Portrait de l'Hérault — Département Hérault

La vie hors du temps d’Anne Gautier, cheffe d'atelier de la Manufacture de Lodève

En mai 2024, Anne Gautier est devenue cheffe d'atelier de la Manufacture de Lodève où elle travaillait déjà comme licière depuis 15 ans. Une vie hors du commun et hors du temps qui se raconte avec, en toile de fond, le bruit régulier des métiers à tisser.

À la manufacture de Lodève, le bruit des métiers à tisser est une musique d’ambiance. Parmi les liciers, certains y ajoutent une autre mélodie grâce à des écouteurs dans les oreilles, pour se couper davantage du monde et se concentrer sur le chef d’œuvre qu’ils réalisent. Car ce sont bien des chefs-d’œuvre qui sont commandés à la structure par le ministère de la Culture et le Mobilier national. Des tapis qui iront sublimer des ambassades, des ministères, et même l’Élysée ! La preuve, douce et colorée, de l’excellence du savoir-faire français.

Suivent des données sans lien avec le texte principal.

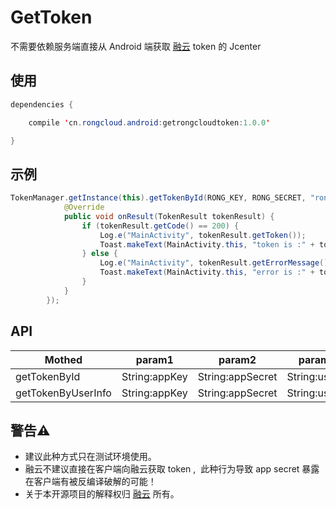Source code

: # GetToken
不需要依赖服务端直接从 Android 端获取 [融云](http://rongcloud.cn) token 的 Jcenter 

## 使用

```java
dependencies {

    compile 'cn.rongcloud.android:getrongcloudtoken:1.0.0'

}
```

## 示例

``` java
TokenManager.getInstance(this).getTokenById(RONG_KEY, RONG_SECRET, "rongcloudgettoken", new TokenManager.OnResultTokenListener() {
            @Override
            public void onResult(TokenResult tokenResult) {
                if (tokenResult.getCode() == 200) {
                    Log.e("MainActivity", tokenResult.getToken());
                    Toast.makeText(MainActivity.this, "token is :" + tokenResult.getToken(), Toast.LENGTH_SHORT).show();
                } else {
                    Log.e("MainActivity", tokenResult.getErrorMessage());
                    Toast.makeText(MainActivity.this, "error is :" + tokenResult.getErrorMessage(), Toast.LENGTH_SHORT).show();
                }
            }
        });
```

## API

Mothed | param1 | param2 | param3 | param4 | param5 | param6 
----|------|---- | ---- | ---- | ---- | ---- 
getTokenById | String:appKey  | String:appSecret | String:userId | OnResultTokenListener | xxxx | xxxx 
getTokenByUserInfo | String:appKey  | String:appSecret | String:userId | String:name | String:portraitUri | OnResultTokenListener 





## 警告⚠️
- 建议此种方式只在测试环境使用。
- 融云不建议直接在客户端向融云获取 token ,  此种行为导致 app secret 暴露在客户端有被反编译破解的可能！
- 关于本开源项目的解释权归 [融云](http://rongcloud.cn) 所有。


            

Un tapis représente entre trois et huit années de travail

À 52 ans, Anne Gautier vient de prendre la direction de l’atelier de la Manufacture de Lodève. Un chemin qui a commencé à se tracer lorsqu’elle avait 16 ans, au hasard d’une publicité radio qui ventait les mérites de la Manufacture des Gobelins, à Paris. “Je savais que je voulais faire un métier manuel en lien avec l’art, se souvient-elle. Je suis donc allé visiter les Gobelins. Les gens que j’ai rencontrés là-bas étaient tellement passionnés ! Ce sont eux qui m’ont donné envie de choisir la haute-lice plutôt que la céramique ou la sérigraphie, par exemple.” 

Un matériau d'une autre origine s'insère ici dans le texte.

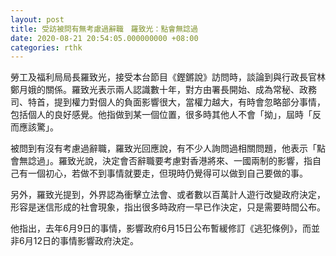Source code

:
 ```yaml
---
layout: post
title: 受訪被問有無考慮過辭職　羅致光：點會無諗過
date: 2020-08-21 20:54:05.000000000 +08:00
categories: rthk
---
```


勞工及福利局局長羅致光，接受本台節目《鏗鏘說》訪問時，談論到與行政長官林鄭月娥的關係。羅致光表示兩人認識數十年，對方由署長開始、成為常秘、政務司、特首，提到權力對個人的負面影響很大，當權力越大，有時會忽略部分事情，包括個人的良好感覺。他指做到某一個位置，很多時其他人不會「拗」，屆時「反而應該驚」。

被問到有沒有考慮過辭職，羅致光回應說，有不少人詢問過相關問題，他表示「點會無諗過」。羅致光說，決定會否辭職要考慮對香港將來、一國兩制的影響，指自己有一個初心，若做不到事情就要走，但現時仍覺得可以做到自己要做的事。

另外，羅致光提到，外界認為衝擊立法會、或者數以百萬計人遊行改變政府決定，形容是迷信形成的社會現象，指出很多時政府一早已作決定，只是需要時間公布。

他指出，去年6月9日的事情，影響政府6月15日公布暫緩修訂《逃犯條例》，而並非6月12日的事情影響政府決定。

Elle fait donc ses études puis commence sa carrière à Paris. À 38 ans, elle décide de quitter la capitale et demande sa mutation à Lodève. Anne Gautier emporte avec elle son immuable passion pour son métier. “34 ans plus tard, mon métier continue à m’épanouir. C’est une chance de pouvoir bien faire son travail. Ici, on a le droit de défaire pour mieux refaire.” Un nœud après l’autre, un tapis représente entre trois et huit années de travail, souvent en équipe de deux ou trois liciers. 

À Lodève, ce sont en grande majorité des œuvres contemporaines qui sont reproduites. “C’est un métier ancestral et ce décalage avec les pièces contemporaines que l’on tisse me plaît énormément, confie la directrice. Ça demande beaucoup de concentration, chaque point est un questionnement. En fait, les liciers sont comme des musiciens, on joue du même instrument, mais on interprète la partition chacun à notre manière.” 

“Le travail doit être émancipateur, épanouissant et enrichissant”

L’aboutissement de son travail, l’art créé, n’est jamais vendu, il appartient à l’Etat. Les œuvres sont tout de même estimées à plusieurs centaines de milliers d’euros, “c’est le prix d’une maison”, confirme la licière. “Ce qui me plaît, c’est de travailler pour le patrimoine. Puisque c’est une commande publique, on a le temps de bien faire pour arriver à l’excellence et on travaille avec des matières premières de qualité.”

Consciente d’avoir un métier à part, Anne Gautier sait que les conditions de travail tendent à se dégrader dans le reste de la société. “C’est dur d’exercer correctement son métier, il y a moins de respect de l’humain. Je me sens privilégiée car je travaille avec des gens respectueux et bienveillants. Le travail, selon moi, doit être émancipateur, épanouissant et enrichissant. On devrait tous pouvoir trouver ça dans son métier.”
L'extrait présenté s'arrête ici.